Wednesday, August 29, 2007 at 07:54 EDT

WASHINGTON — U.S. Republican Senator Larry Craig Tuesday vehemently denied he was gay, despite pleading guilty after being arrested by police probing lewd incidents in an airport bathroom.

Craig, a staunch conservative, launched a battle for his political future, making a televised statement in his home state of Idaho, and vowed to explore whether he could reverse a court judgement against him.

"Let me be clear, I am not gay, I never have been gay," Craig said in his combative remarks.

Craig said he pleaded guilty to a misdemeanor charge of disorderly conduct this month in a Minnesota court in the hope of covering up fallout from the incident, and did not even consult a lawyer.

"I did nothing wrong at the Minneapolis airport.

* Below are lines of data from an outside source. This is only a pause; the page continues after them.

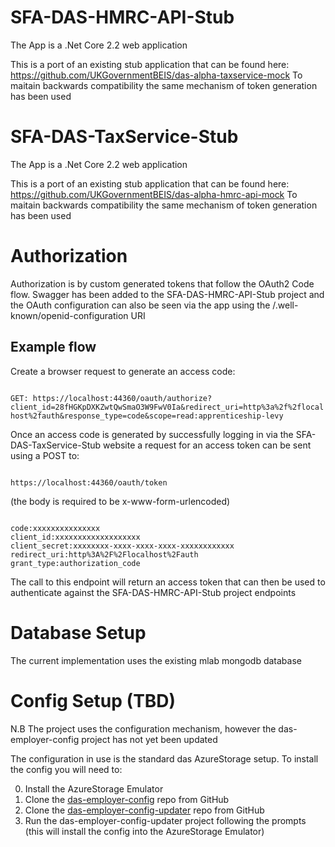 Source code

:
# SFA-DAS-HMRC-API-Stub

The App is a .Net Core 2.2 web application 

This is a port of an existing stub application that can be found here: https://github.com/UKGovernmentBEIS/das-alpha-taxservice-mock
To maitain backwards compatibility the same mechanism of token generation has been used

# SFA-DAS-TaxService-Stub

The App is a .Net Core 2.2 web application

This is a port of an existing stub application that can be found here: https://github.com/UKGovernmentBEIS/das-alpha-hmrc-api-mock
To maitain backwards compatibility the same mechanism of token generation has been used

# Authorization

Authorization is by custom generated tokens that follow the OAuth2 Code flow.
Swagger has been added to the SFA-DAS-HMRC-API-Stub project and the OAuth configuration can also be seen via the app using the /.well-known/openid-configuration URI

## Example flow

Create a browser request to generate an access code:

<code>
GET: https://localhost:44360/oauth/authorize?client_id=28fHGKpDXKZwtQwSmaO3W9FwV0Ia&redirect_uri=http%3a%2f%2flocalhost%2fauth&response_type=code&scope=read:apprenticeship-levy
</code>

Once an access code is generated by successfully logging in via the SFA-DAS-TaxService-Stub website a request for an access token can be sent using a POST to:

<code>
https://localhost:44360/oauth/token
</code>

(the body is required to be x-www-form-urlencoded)

<code>
code:xxxxxxxxxxxxxxx
client_id:xxxxxxxxxxxxxxxxxxx
client_secret:xxxxxxxx-xxxx-xxxx-xxxx-xxxxxxxxxxxx
redirect_uri:http%3A%2F%2Flocalhost%2Fauth
grant_type:authorization_code
</code>

The call to this endpoint will return an access token that can then be used to authenticate against the SFA-DAS-HMRC-API-Stub project endpoints

# Database Setup

The current implementation uses the existing mlab mongodb database

# Config Setup (TBD)

N.B The project uses the configuration mechanism, however the das-employer-config project has not yet been updated

The configuration in use is the standard das AzureStorage setup.
To install the config you will need to: 

0. Install the AzureStorage Emulator
1. Clone the [das-employer-config](https://github.com/SkillsFundingAgency/das-employer-config) repo from GitHub
2. Clone the [das-employer-config-updater](https://github.com/SkillsFundingAgency/das-employer-config-updater) repo from GitHub
3. Run the das-employer-config-updater project following the prompts (this will install the config into the AzureStorage Emulator)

I did nothing wrong," he said.

"I chose to plead guilty to a lesser charge in the hopes of making it go away," he said, and accused a local newspaper of hounding him and his family.

"I am asking counsel to review this matter and advise me how to proceed."

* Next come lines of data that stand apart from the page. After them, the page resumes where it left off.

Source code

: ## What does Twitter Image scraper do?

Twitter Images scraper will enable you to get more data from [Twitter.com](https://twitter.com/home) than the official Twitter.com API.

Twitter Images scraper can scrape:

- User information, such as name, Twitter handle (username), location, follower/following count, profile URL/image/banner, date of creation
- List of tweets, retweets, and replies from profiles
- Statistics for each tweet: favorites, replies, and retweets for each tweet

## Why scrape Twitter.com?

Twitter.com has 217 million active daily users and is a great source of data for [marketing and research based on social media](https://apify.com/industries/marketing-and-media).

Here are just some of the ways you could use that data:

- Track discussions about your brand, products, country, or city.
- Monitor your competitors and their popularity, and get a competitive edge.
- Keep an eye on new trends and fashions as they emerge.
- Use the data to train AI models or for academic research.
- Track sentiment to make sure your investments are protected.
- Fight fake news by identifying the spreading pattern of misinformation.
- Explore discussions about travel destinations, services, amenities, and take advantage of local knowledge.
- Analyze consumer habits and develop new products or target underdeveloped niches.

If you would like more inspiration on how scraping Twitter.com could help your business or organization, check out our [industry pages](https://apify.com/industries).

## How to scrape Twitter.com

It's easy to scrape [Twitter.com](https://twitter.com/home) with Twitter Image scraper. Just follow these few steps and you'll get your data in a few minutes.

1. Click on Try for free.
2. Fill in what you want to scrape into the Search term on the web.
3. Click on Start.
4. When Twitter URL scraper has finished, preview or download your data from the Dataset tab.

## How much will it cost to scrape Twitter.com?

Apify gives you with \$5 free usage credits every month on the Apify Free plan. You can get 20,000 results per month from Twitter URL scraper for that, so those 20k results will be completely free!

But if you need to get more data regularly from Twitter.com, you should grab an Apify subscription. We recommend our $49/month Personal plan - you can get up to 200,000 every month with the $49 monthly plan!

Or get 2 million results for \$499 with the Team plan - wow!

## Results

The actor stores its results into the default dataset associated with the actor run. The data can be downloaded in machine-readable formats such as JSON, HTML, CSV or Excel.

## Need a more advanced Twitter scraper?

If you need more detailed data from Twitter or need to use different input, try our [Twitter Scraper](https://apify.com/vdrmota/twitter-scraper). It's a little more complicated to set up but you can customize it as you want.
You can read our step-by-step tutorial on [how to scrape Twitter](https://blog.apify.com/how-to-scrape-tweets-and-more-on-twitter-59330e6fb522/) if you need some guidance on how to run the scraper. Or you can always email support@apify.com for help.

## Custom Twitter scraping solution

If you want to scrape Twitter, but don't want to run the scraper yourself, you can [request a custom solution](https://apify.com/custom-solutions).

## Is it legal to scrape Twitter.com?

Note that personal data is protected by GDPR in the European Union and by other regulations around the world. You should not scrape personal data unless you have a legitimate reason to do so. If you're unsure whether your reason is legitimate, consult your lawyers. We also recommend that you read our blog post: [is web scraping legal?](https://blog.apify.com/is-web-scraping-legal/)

Craig, 62, was arrested in the midwestern city of Minneapolis-St Paul in June by a plainclothes police officer.

He paid more than $500 in fines and fees, and had a 10-day jail sentence stayed.

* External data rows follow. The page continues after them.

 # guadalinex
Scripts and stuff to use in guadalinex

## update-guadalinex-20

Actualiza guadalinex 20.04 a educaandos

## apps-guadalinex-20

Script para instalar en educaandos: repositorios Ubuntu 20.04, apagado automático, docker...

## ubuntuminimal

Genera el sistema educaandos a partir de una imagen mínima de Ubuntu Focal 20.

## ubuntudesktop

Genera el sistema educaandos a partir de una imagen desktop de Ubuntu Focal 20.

Police documents quoted a plainclothes officer as saying Craig was seated in a stall in the bathroom, and had made gestures consistent with someone "wishing to engage in lewd contact."

Craig allegedly tapped his foot, brushed his shoe against the officer's shoe and repeatedly waved his hand under the stall divider.

His political problems mounted on Tuesday, as the Republican Senate leadership asked the Senate ethics committee to consider whether Craig's conduct had broken any of the chamber's rules.

The senator, first elected in 1980, on Monday withdrew from his post as co-liaison to the Senate for the 2008 presidential campaign of leading Republican hopeful Mitt Romney.

Romney on Tuesday linked Craig's conduct with former president Bill Clinton's affair with a White House intern, as examples of public officials falling short of standards expected of them.

"Frankly it's disgusting," Romney told CNBC.

"He is no longer associated with my campaign ... I am sorry to see that he has fallen short."

Craig's record includes a series of votes against gay rights, and his support of a 2006 amendment to the Idaho Constitution that bars gay marriage and civil unions.